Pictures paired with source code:

=== Begin Enclosure ===

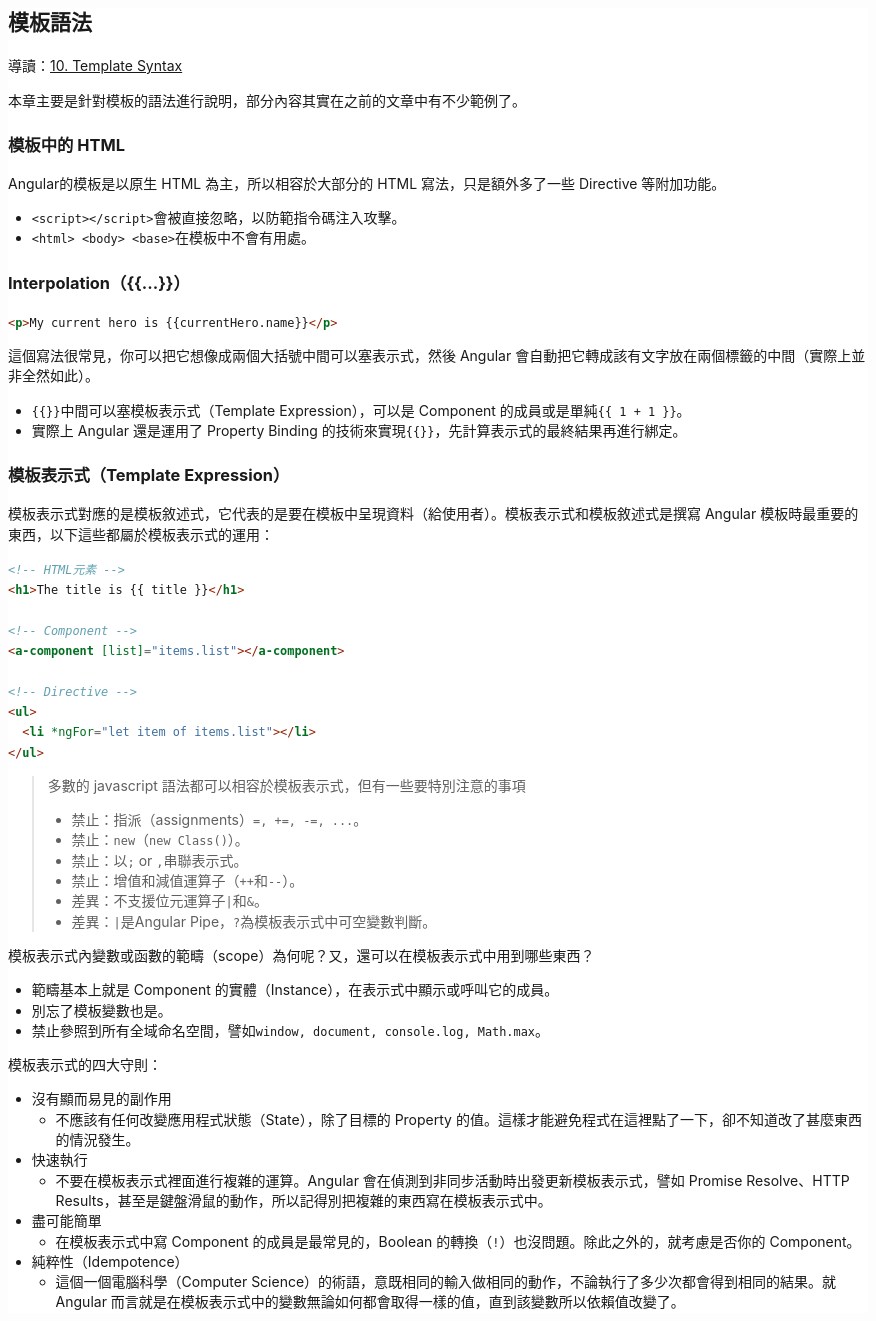 ## 模板語法
導讀：[10. Template Syntax](https://angular.io/docs/ts/latest/guide/template-syntax.html)

本章主要是針對模板的語法進行說明，部分內容其實在之前的文章中有不少範例了。

### 模板中的 HTML
Angular的模板是以原生 HTML 為主，所以相容於大部分的 HTML 寫法，只是額外多了一些 Directive 等附加功能。
- `<script></script>`會被直接忽略，以防範指令碼注入攻擊。
- `<html> <body> <base>`在模板中不會有用處。

### Interpolation（{{...}}）
```html
<p>My current hero is {{currentHero.name}}</p>
```
這個寫法很常見，你可以把它想像成兩個大括號中間可以塞表示式，然後 Angular 會自動把它轉成該有文字放在兩個標籤的中間（實際上並非全然如此）。
- `{{}}`中間可以塞模板表示式（Template Expression），可以是 Component 的成員或是單純`{{ 1 + 1 }}`。
- 實際上 Angular 還是運用了 Property Binding 的技術來實現`{{}}`，先計算表示式的最終結果再進行綁定。


### 模板表示式（Template Expression）
模板表示式對應的是模板敘述式，它代表的是要在模板中呈現資料（給使用者）。模板表示式和模板敘述式是撰寫 Angular 模板時最重要的東西，以下這些都屬於模板表示式的運用：
```html
<!-- HTML元素 -->
<h1>The title is {{ title }}</h1>

<!-- Component -->
<a-component [list]="items.list"></a-component>

<!-- Directive -->
<ul>
  <li *ngFor="let item of items.list"></li>
</ul>
```

> 多數的 javascript 語法都可以相容於模板表示式，但有一些要特別注意的事項
>
> - 禁止：指派（assignments）`=, +=, -=, ...`。
> - 禁止：`new`（`new Class()`）。
> - 禁止：以`;` or `,`串聯表示式。
> - 禁止：增值和減值運算子（`++`和`--`）。
> - 差異：不支援位元運算子`|`和`&`。
> - 差異：`|`是Angular Pipe，`?`為模板表示式中可空變數判斷。

模板表示式內變數或函數的範疇（scope）為何呢？又，還可以在模板表示式中用到哪些東西？
- 範疇基本上就是 Component 的實體（Instance），在表示式中顯示或呼叫它的成員。
- 別忘了模板變數也是。
- 禁止參照到所有全域命名空間，譬如`window, document, console.log, Math.max`。

模板表示式的四大守則：
- 沒有顯而易見的副作用
  - 不應該有任何改變應用程式狀態（State），除了目標的 Property 的值。這樣才能避免程式在這裡點了一下，卻不知道改了甚麼東西的情況發生。
- 快速執行
  - 不要在模板表示式裡面進行複雜的運算。Angular 會在偵測到非同步活動時出發更新模板表示式，譬如 Promise Resolve、HTTP Results，甚至是鍵盤滑鼠的動作，所以記得別把複雜的東西寫在模板表示式中。
- 盡可能簡單
  - 在模板表示式中寫 Component 的成員是最常見的，Boolean 的轉換（`!`）也沒問題。除此之外的，就考慮是否你的 Component。
- 純粹性（Idempotence）
  - 這個一個電腦科學（Computer Science）的術語，意既相同的輸入做相同的動作，不論執行了多少次都會得到相同的結果。就 Angular 而言就是在模板表示式中的變數無論如何都會取得一樣的值，直到該變數所以依賴值改變了。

=== End Enclosure ===

Task goal - From the line containing "模板表示式內變數或函數的範疇" down to the last line, reproduce the records exactly. Include both ends.

Solution to this problem -
模板表示式內變數或函數的範疇（scope）為何呢？又，還可以在模板表示式中用到哪些東西？
- 範疇基本上就是 Component 的實體（Instance），在表示式中顯示或呼叫它的成員。
- 別忘了模板變數也是。
- 禁止參照到所有全域命名空間，譬如`window, document, console.log, Math.max`。

模板表示式的四大守則：
- 沒有顯而易見的副作用
  - 不應該有任何改變應用程式狀態（State），除了目標的 Property 的值。這樣才能避免程式在這裡點了一下，卻不知道改了甚麼東西的情況發生。
- 快速執行
  - 不要在模板表示式裡面進行複雜的運算。Angular 會在偵測到非同步活動時出發更新模板表示式，譬如 Promise Resolve、HTTP Results，甚至是鍵盤滑鼠的動作，所以記得別把複雜的東西寫在模板表示式中。
- 盡可能簡單
  - 在模板表示式中寫 Component 的成員是最常見的，Boolean 的轉換（`!`）也沒問題。除此之外的，就考慮是否你的 Component。
- 純粹性（Idempotence）
  - 這個一個電腦科學（Computer Science）的術語，意既相同的輸入做相同的動作，不論執行了多少次都會得到相同的結果。就 Angular 而言就是在模板表示式中的變數無論如何都會取得一樣的值，直到該變數所以依賴值改變了。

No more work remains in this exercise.